Rendered images with source text:

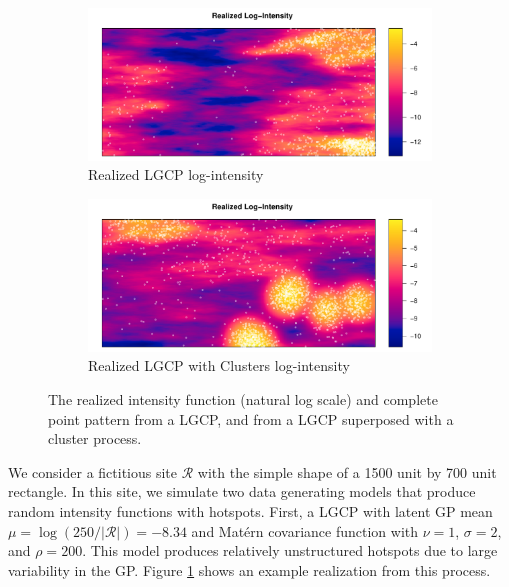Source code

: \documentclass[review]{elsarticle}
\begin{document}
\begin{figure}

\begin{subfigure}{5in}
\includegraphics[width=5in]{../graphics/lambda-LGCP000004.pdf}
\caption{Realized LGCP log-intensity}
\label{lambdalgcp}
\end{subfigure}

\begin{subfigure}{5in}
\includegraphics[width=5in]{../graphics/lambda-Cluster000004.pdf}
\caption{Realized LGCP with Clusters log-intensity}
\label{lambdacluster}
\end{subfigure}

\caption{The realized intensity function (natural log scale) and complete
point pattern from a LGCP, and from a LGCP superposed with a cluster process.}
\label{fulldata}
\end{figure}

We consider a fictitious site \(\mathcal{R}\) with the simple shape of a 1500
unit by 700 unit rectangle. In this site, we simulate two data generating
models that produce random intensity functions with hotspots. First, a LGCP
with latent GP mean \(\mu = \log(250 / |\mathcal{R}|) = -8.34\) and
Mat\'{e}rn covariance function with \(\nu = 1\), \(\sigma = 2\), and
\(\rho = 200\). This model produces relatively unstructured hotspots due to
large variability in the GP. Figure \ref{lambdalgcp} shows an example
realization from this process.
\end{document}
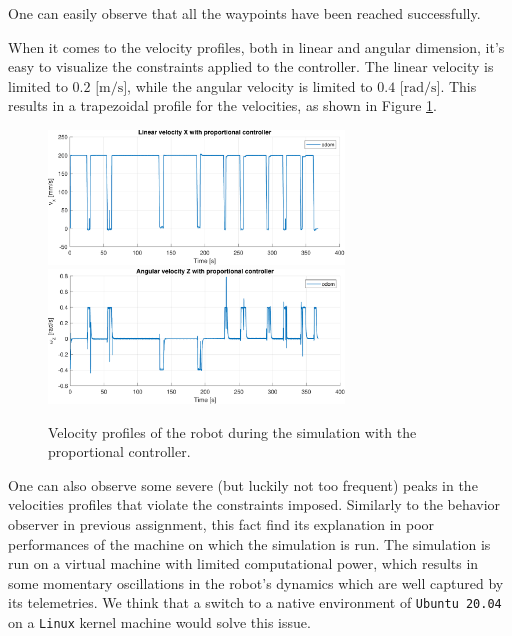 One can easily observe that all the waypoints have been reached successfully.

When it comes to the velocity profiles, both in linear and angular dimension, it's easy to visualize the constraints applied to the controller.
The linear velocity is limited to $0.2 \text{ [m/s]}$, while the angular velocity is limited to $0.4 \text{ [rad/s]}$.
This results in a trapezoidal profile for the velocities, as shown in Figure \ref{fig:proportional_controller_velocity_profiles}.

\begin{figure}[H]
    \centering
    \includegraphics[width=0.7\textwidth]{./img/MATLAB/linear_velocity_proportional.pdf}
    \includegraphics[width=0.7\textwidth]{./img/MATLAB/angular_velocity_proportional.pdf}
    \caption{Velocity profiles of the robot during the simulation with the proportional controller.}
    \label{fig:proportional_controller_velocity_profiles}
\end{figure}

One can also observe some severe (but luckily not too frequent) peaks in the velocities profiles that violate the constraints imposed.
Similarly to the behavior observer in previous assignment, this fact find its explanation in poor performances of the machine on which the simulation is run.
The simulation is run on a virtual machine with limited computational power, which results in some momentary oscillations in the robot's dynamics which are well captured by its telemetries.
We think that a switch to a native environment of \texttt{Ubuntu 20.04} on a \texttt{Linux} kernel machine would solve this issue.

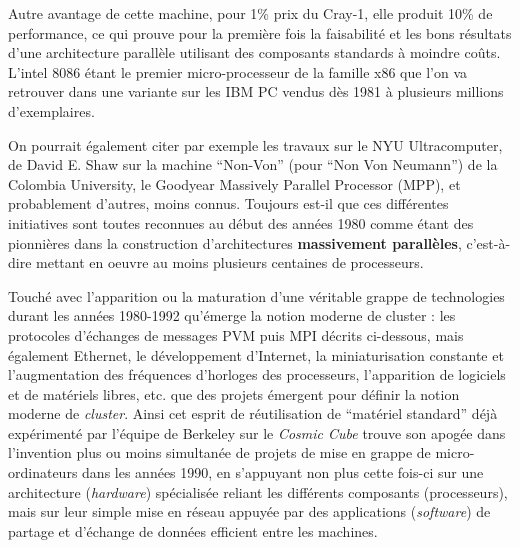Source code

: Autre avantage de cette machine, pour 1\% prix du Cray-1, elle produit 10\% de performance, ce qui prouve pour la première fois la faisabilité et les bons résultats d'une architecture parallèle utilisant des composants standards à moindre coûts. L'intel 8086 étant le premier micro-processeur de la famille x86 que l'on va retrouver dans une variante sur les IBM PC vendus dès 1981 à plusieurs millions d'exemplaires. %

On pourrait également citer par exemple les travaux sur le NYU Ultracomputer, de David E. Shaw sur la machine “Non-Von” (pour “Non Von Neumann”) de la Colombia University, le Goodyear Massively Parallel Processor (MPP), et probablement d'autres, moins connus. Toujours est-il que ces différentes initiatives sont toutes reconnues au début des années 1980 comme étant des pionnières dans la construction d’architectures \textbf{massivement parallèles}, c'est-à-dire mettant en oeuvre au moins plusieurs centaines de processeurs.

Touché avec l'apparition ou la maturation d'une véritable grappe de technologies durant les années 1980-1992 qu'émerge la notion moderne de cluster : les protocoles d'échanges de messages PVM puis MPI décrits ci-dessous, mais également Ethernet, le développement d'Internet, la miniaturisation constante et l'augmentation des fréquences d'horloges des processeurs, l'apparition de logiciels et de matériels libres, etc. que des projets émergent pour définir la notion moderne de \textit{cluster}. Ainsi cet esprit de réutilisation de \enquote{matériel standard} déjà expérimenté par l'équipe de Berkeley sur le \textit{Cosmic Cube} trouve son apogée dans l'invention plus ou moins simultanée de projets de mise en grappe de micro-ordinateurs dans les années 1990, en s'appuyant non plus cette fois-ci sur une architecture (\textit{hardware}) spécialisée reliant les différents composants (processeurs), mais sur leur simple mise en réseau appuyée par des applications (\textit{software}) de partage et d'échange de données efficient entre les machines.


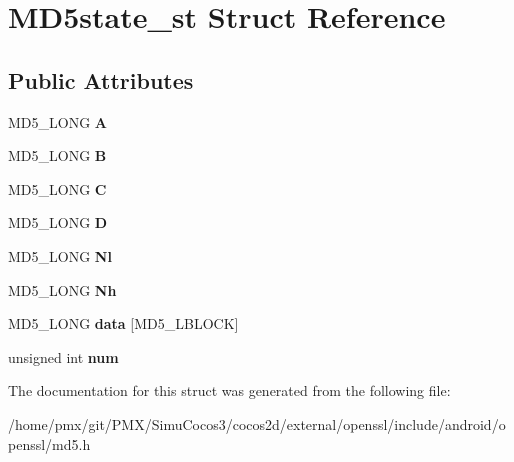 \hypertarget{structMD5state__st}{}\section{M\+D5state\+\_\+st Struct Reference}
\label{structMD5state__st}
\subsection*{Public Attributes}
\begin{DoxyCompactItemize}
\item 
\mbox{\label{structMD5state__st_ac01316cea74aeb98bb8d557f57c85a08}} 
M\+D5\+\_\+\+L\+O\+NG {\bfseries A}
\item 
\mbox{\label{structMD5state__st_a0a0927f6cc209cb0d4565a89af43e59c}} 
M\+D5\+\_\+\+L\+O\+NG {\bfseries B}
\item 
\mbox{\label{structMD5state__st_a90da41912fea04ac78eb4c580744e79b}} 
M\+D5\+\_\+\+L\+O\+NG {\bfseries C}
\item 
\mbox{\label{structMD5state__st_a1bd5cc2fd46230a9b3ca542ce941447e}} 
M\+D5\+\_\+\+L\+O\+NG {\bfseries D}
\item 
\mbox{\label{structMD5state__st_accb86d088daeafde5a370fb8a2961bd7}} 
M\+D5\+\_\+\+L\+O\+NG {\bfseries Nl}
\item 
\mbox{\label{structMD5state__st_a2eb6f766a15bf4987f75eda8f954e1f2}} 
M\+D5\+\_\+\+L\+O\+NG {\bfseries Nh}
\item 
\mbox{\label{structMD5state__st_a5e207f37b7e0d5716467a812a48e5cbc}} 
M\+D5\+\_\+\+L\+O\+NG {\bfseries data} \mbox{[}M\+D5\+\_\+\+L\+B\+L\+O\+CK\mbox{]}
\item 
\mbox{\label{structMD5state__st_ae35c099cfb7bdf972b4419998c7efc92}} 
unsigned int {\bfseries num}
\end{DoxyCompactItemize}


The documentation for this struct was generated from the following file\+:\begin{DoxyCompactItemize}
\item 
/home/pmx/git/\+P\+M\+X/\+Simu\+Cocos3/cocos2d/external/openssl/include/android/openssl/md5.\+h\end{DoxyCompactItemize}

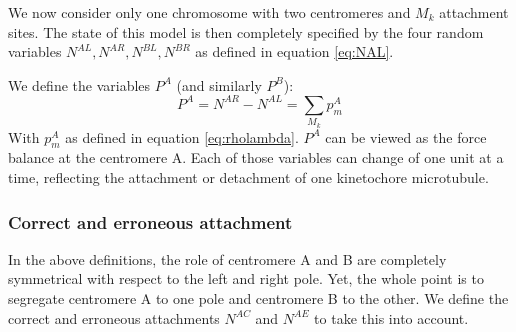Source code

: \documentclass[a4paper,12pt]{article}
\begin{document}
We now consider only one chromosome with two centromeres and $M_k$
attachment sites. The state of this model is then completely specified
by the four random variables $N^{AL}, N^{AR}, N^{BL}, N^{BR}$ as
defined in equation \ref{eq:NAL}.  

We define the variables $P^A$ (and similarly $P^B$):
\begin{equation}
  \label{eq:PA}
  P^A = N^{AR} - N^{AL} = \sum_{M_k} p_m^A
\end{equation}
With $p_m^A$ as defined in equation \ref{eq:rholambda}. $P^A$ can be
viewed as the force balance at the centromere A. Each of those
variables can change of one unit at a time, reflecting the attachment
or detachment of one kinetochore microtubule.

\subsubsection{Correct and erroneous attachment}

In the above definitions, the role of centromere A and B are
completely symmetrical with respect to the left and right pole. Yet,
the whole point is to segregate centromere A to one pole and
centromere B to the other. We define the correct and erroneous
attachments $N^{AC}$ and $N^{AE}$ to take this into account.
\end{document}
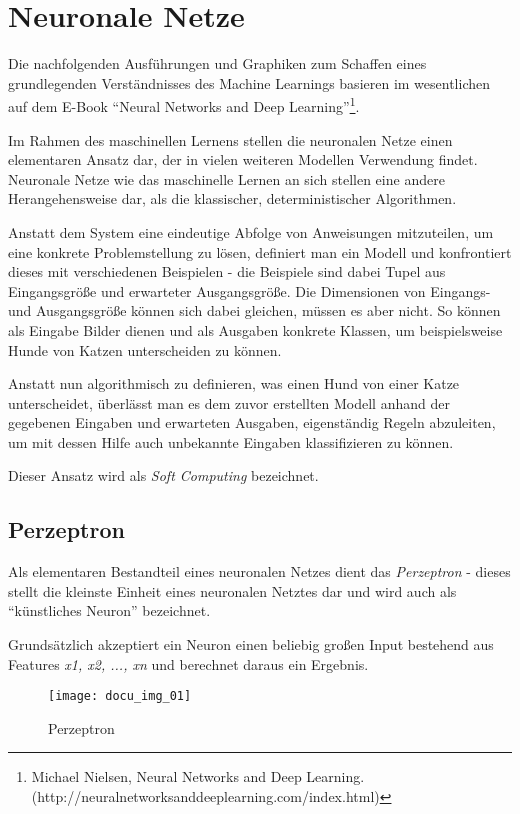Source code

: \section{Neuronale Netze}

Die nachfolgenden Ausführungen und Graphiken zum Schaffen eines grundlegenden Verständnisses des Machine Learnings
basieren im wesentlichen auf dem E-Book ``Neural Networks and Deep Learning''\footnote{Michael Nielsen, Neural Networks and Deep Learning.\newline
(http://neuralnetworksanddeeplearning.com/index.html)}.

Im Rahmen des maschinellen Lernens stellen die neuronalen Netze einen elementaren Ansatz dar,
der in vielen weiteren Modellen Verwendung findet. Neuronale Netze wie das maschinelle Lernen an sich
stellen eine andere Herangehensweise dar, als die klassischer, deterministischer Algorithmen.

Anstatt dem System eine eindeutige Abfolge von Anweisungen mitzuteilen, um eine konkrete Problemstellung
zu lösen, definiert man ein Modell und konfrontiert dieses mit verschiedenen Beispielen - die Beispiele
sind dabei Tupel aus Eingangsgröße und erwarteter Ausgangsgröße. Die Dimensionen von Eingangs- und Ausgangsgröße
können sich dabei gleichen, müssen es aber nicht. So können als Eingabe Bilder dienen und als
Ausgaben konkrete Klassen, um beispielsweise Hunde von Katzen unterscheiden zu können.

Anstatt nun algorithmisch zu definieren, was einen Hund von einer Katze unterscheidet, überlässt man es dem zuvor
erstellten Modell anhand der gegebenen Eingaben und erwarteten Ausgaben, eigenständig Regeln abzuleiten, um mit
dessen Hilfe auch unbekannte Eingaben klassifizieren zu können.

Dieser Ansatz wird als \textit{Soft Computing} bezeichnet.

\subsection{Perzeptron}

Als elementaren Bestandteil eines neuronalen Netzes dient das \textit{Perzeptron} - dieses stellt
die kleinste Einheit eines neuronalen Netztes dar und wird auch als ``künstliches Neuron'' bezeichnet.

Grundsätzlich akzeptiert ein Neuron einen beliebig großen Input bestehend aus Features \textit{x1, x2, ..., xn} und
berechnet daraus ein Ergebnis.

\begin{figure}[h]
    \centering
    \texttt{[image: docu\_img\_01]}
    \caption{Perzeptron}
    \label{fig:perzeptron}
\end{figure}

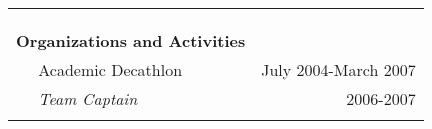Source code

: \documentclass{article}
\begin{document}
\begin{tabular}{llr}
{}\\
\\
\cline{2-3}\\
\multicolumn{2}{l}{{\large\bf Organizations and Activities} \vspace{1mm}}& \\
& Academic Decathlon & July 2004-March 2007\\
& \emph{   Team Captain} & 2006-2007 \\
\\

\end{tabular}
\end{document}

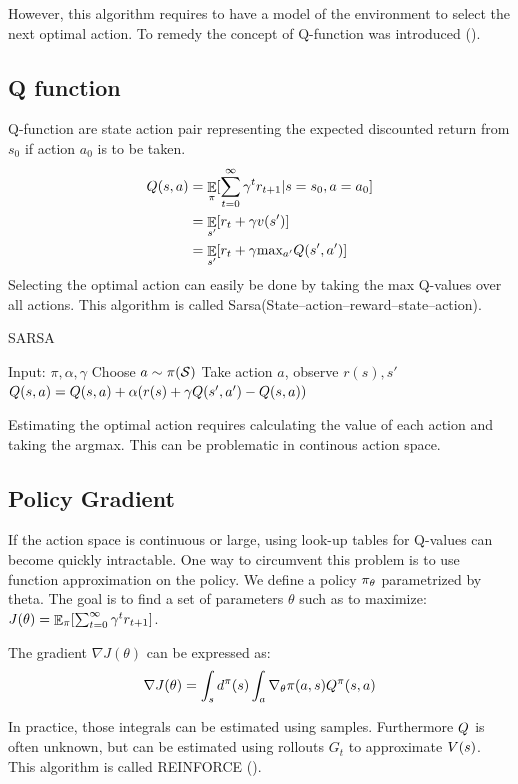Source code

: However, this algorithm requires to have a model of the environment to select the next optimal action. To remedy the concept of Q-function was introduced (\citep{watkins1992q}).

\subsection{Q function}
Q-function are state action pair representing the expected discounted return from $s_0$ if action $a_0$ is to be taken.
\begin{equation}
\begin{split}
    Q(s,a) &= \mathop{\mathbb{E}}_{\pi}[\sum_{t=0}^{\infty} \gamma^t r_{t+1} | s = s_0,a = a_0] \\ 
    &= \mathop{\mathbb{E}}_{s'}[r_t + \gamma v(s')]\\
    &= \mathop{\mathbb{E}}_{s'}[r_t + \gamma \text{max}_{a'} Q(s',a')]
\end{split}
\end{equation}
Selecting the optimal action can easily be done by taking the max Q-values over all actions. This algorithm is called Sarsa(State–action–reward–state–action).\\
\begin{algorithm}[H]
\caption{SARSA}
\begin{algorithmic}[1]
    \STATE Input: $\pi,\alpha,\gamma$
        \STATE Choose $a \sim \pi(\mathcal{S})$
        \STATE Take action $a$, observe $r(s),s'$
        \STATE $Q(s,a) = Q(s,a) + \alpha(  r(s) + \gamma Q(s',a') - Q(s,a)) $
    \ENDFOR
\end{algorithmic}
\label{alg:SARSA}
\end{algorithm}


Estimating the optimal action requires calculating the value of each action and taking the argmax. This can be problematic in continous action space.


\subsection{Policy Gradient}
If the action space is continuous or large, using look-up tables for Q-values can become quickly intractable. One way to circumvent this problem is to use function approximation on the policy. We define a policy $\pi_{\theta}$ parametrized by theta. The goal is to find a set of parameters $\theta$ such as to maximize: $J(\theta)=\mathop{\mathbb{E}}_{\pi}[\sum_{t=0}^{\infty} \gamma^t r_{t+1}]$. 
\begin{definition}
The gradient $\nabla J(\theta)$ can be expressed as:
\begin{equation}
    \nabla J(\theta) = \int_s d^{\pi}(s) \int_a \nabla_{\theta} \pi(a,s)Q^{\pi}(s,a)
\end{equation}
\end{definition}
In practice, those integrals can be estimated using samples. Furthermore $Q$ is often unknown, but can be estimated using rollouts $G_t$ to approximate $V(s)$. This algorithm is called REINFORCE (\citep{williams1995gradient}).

* [YOUR GOAL]: Print only the lines from the first line of the data above through the one containing "scale) and complete", exactly as they are, with pictures omitted.

* [RESPONSE BELOW]:
Source code

: \documentclass[review]{elsarticle}
\begin{document}
\begin{figure}

\begin{subfigure}{5in}
\includegraphics[width=5in]{../graphics/lambda-LGCP000004.pdf}
\caption{Realized LGCP log-intensity}
\label{lambdalgcp}
\end{subfigure}

\begin{subfigure}{5in}
\includegraphics[width=5in]{../graphics/lambda-Cluster000004.pdf}
\caption{Realized LGCP with Clusters log-intensity}
\label{lambdacluster}
\end{subfigure}

\caption{The realized intensity function (natural log scale) and complete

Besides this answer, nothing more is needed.